Between November 24th, when the commissioners, then still freeholders, approved renewing their contract with U.S. Immigration and Customs Enforcement (ICE) for up to another decade, the public comment lasted for over nine hours and the meeting lasted for about 12-and-a-half hours in total.

Extended remarks from the public continued through December (and actually started at the meeting prior to the ICE vote), but were cut short on December 23rd after four electeds left the meeting early, leaving no quorum for the session to proceed.

Commissioner Anthony Romano (D-5), the vice chair of the board, indicated he supports this new measure since members of the public sometimes opt to use their full five minutes until their time runs out – even if they aren’t speaking for the whole time.

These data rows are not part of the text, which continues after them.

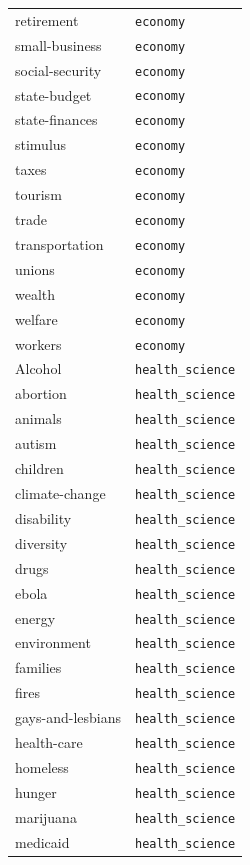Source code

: \begin{longtable}{ll}
retirement & \texttt{economy} \\
small-business & \texttt{economy} \\
social-security & \texttt{economy} \\
state-budget & \texttt{economy} \\
state-finances & \texttt{economy} \\
stimulus & \texttt{economy} \\
taxes & \texttt{economy} \\
tourism & \texttt{economy} \\
trade & \texttt{economy} \\
transportation & \texttt{economy} \\
unions & \texttt{economy} \\
wealth & \texttt{economy} \\
welfare & \texttt{economy} \\
workers & \texttt{economy} \\
\midrule
Alcohol & \texttt{health\_science} \\
abortion & \texttt{health\_science} \\
animals & \texttt{health\_science} \\
autism & \texttt{health\_science} \\
children & \texttt{health\_science} \\
climate-change & \texttt{health\_science} \\
disability & \texttt{health\_science} \\
diversity & \texttt{health\_science} \\
drugs & \texttt{health\_science} \\
ebola & \texttt{health\_science} \\
energy & \texttt{health\_science} \\
environment & \texttt{health\_science} \\
families & \texttt{health\_science} \\
fires & \texttt{health\_science} \\
gays-and-lesbians & \texttt{health\_science} \\
health-care & \texttt{health\_science} \\
homeless & \texttt{health\_science} \\
hunger & \texttt{health\_science} \\
marijuana & \texttt{health\_science} \\
medicaid & \texttt{health\_science} \\

\end{longtable}
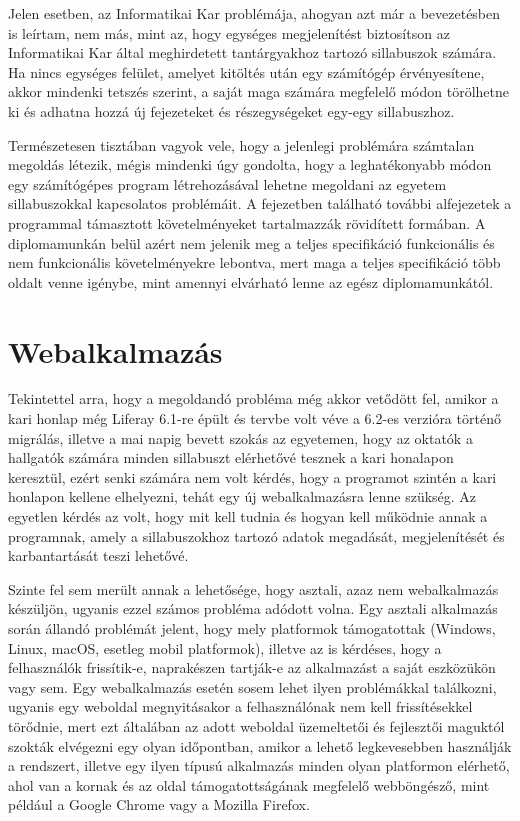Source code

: \documentclass[hidelinks, 12pt, a4paper]{report}
\begin{document}
Jelen esetben, az Informatikai Kar problémája, ahogyan azt már a bevezetésben is leírtam, nem más, mint az, hogy egységes megjelenítést biztosítson az Informatikai Kar által meghirdetett tantárgyakhoz tartozó sillabuszok számára. Ha nincs egységes felület, amelyet kitöltés után egy számítógép érvényesítene, akkor mindenki tetszés szerint, a saját maga számára megfelelő módon törölhetne ki és adhatna hozzá új fejezeteket és részegységeket egy-egy sillabuszhoz.

Természetesen tisztában vagyok vele, hogy a jelenlegi problémára számtalan megoldás létezik, mégis mindenki úgy gondolta, hogy a leghatékonyabb módon egy számítógépes program létrehozásával lehetne megoldani az egyetem sillabuszokkal kapcsolatos problémáit. A fejezetben található további alfejezetek a programmal támasztott követelményeket tartalmazzák rövidített formában. A diplomamunkán belül azért nem jelenik meg a teljes specifikáció funkcionális és nem funkcionális követelményekre lebontva, mert maga a teljes specifikáció több oldalt venne igénybe, mint amennyi elvárható lenne az egész diplomamunkától.

\section{Webalkalmazás}

Tekintettel arra, hogy a megoldandó probléma még akkor vetődött fel, amikor a  kari honlap még Liferay 6.1-re épült és tervbe volt véve a 6.2-es verzióra történő migrálás, illetve a mai napig bevett szokás az egyetemen, hogy az oktatók a hallgatók számára minden sillabuszt elérhetővé tesznek a kari honalapon keresztül, ezért senki számára nem volt kérdés, hogy a programot szintén a kari honlapon kellene elhelyezni, tehát egy új webalkalmazásra lenne szükség. Az egyetlen kérdés az volt, hogy mit kell tudnia és hogyan kell működnie annak a programnak, amely a sillabuszokhoz tartozó adatok megadását, megjelenítését és karbantartását teszi lehetővé.

Szinte fel sem merült annak a lehetősége, hogy asztali, azaz nem webalkalmazás készüljön, ugyanis ezzel számos probléma adódott volna. Egy asztali alkalmazás során állandó problémát jelent, hogy mely platformok támogatottak (Windows, Linux, macOS, esetleg mobil platformok), illetve az is kérdéses, hogy a felhasználók frissítik-e, naprakészen tartják-e az alkalmazást a saját eszközükön vagy sem. Egy webalkalmazás esetén sosem lehet ilyen problémákkal találkozni, ugyanis egy weboldal megnyitásakor a felhasználónak nem kell frissítésekkel törődnie, mert ezt általában az adott weboldal üzemeltetői és fejlesztői maguktól szokták elvégezni egy olyan időpontban, amikor a lehető legkevesebben használják a rendszert, illetve egy ilyen típusú alkalmazás minden olyan platformon elérhető, ahol van a kornak és az oldal támogatottságának megfelelő webböngésző, mint például a Google Chrome vagy a Mozilla Firefox. 
\end{document}
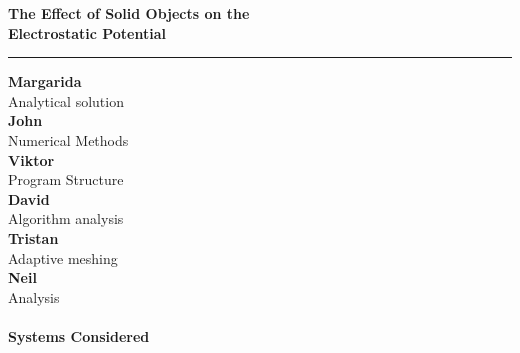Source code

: \documentclass{report}
\begin{document}
\noindent \textbf{\Large The Effect of Solid Objects on the \\ Electrostatic Potential} \\

\hrule
\vspace{2cm}

\begin{outline}[enumerate]
\0
  \0 
  
  \1 \textbf{Margarida} \\
  	 Analytical solution \\
  	
  \1 {\bf John} \\
  	 Numerical Methods \\
  	
  \1 {\bf Viktor} \\
  	 Program Structure \\
  	
  \1 {\bf David} \\
  	 Algorithm analysis \\
  	
  \1 {\bf Tristan} \\
  	 Adaptive meshing \\
  	
  \1 {\bf Neil} \\
  	 Analysis \\ \\
  \0 {\large \bf Systems Considered} \\

\end{outline}
\end{document}
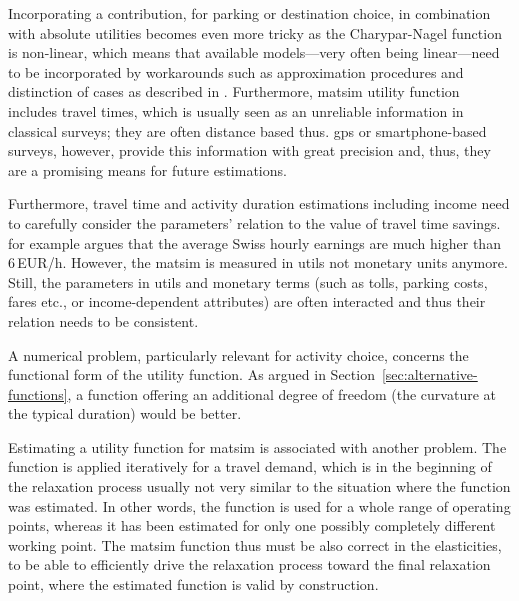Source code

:Incorporating a contribution, \eg for parking or destination choice, in combination with absolute utilities becomes even more tricky as the Charypar-Nagel function is non-linear, which means that available models---very often being linear---need to be incorporated by workarounds such as approximation procedures and distinction of cases as described in \citet[][p.75ff]{Horni_PhDThesis_2013}. Furthermore, \gls{matsim} utility function includes travel times, which is usually seen as an unreliable information in classical surveys; they are often distance based thus. \gls{gps} or smartphone-based surveys, however, provide this information with great precision and, thus, they are a promising means for future estimations.

Furthermore, travel time and activity duration estimations including income need to carefully consider the parameters' relation to the value of travel time savings. \citet[][p.276]{MeisterEtAl_SVT_2009} for example argues that the average Swiss hourly earnings are much higher than 6\,EUR/h. However, the \gls{matsim} is measured in utils not monetary units anymore. Still, the parameters in utils and monetary terms (such as tolls, parking costs, fares etc., or income-dependent attributes) are often interacted and thus their relation needs to be consistent.
%

A numerical problem, particularly relevant for activity choice, concerns the functional form of the utility function. As argued in Section~\ref{sec:alternative-functions}, a function offering an additional degree of freedom (the curvature at the typical duration) would be better.

Estimating a utility function for \gls{matsim} is associated with another problem. The function is applied iteratively for a travel demand, which is in the beginning of the relaxation process usually not very similar to the situation where the function was estimated. In other words, the function is used for a whole range of operating points, whereas it has been estimated for only one possibly completely different working point. The \gls{matsim} function thus must be also correct in the elasticities, to be able to efficiently drive the relaxation process toward the final relaxation point, where the estimated function is valid by construction.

Additionally, he said this will cut out unnecessary back and forth with members of the public, in particular those who are only interested in name calling and hurling insults.

Vainieri reiterated that the two-hour run time was not a hard stop and could be extended, as Cifelli said previously, but said that he wasn’t going to allow meetings to continue to be drawn out for political theatre.

“… When it comes to the people that abuse this time, we gotta fight back. Because we didn’t vote a certain way you wanted us to vote, you abuse it,” he stated.

“It’s over, it’s time to move on. The county is moving forward. … Don’t call me at my business and say ‘I hope you die of COVID’ … This is the plan I see to protect all of us.”

O’Dea countered that the ordinance, as it’s currently written, does not include language to allow the board to extend the public speaking portion if they are so inclined.

“Do not punish the many for the mistakes of a few,” he added, later stating that he is strongly against members of the public making threats to officials.

To that end, Vainieri, Cifelli and several other commissioners said they were happy to see it amended prior to Thursday’s vote.

Vainieri also took umbrage with the notion that this is a measure intended to punish people.

“It’s not a punishment ordinance: it’s to protect the commissioners … this has gone too far. I’m not sitting here for 10, 12 hours every meeting over the same stuff every single meeting,” the chairman said.

The changes may be permissible after the New Jersey Department of Community Affairs adopted new rules for virtual meetings throughout the state back in November, as The Record reported.

Back to September 2018, prior to the ICE contract being extended by two years, the board voted to scale back public comment from 15 minutes to five minutes.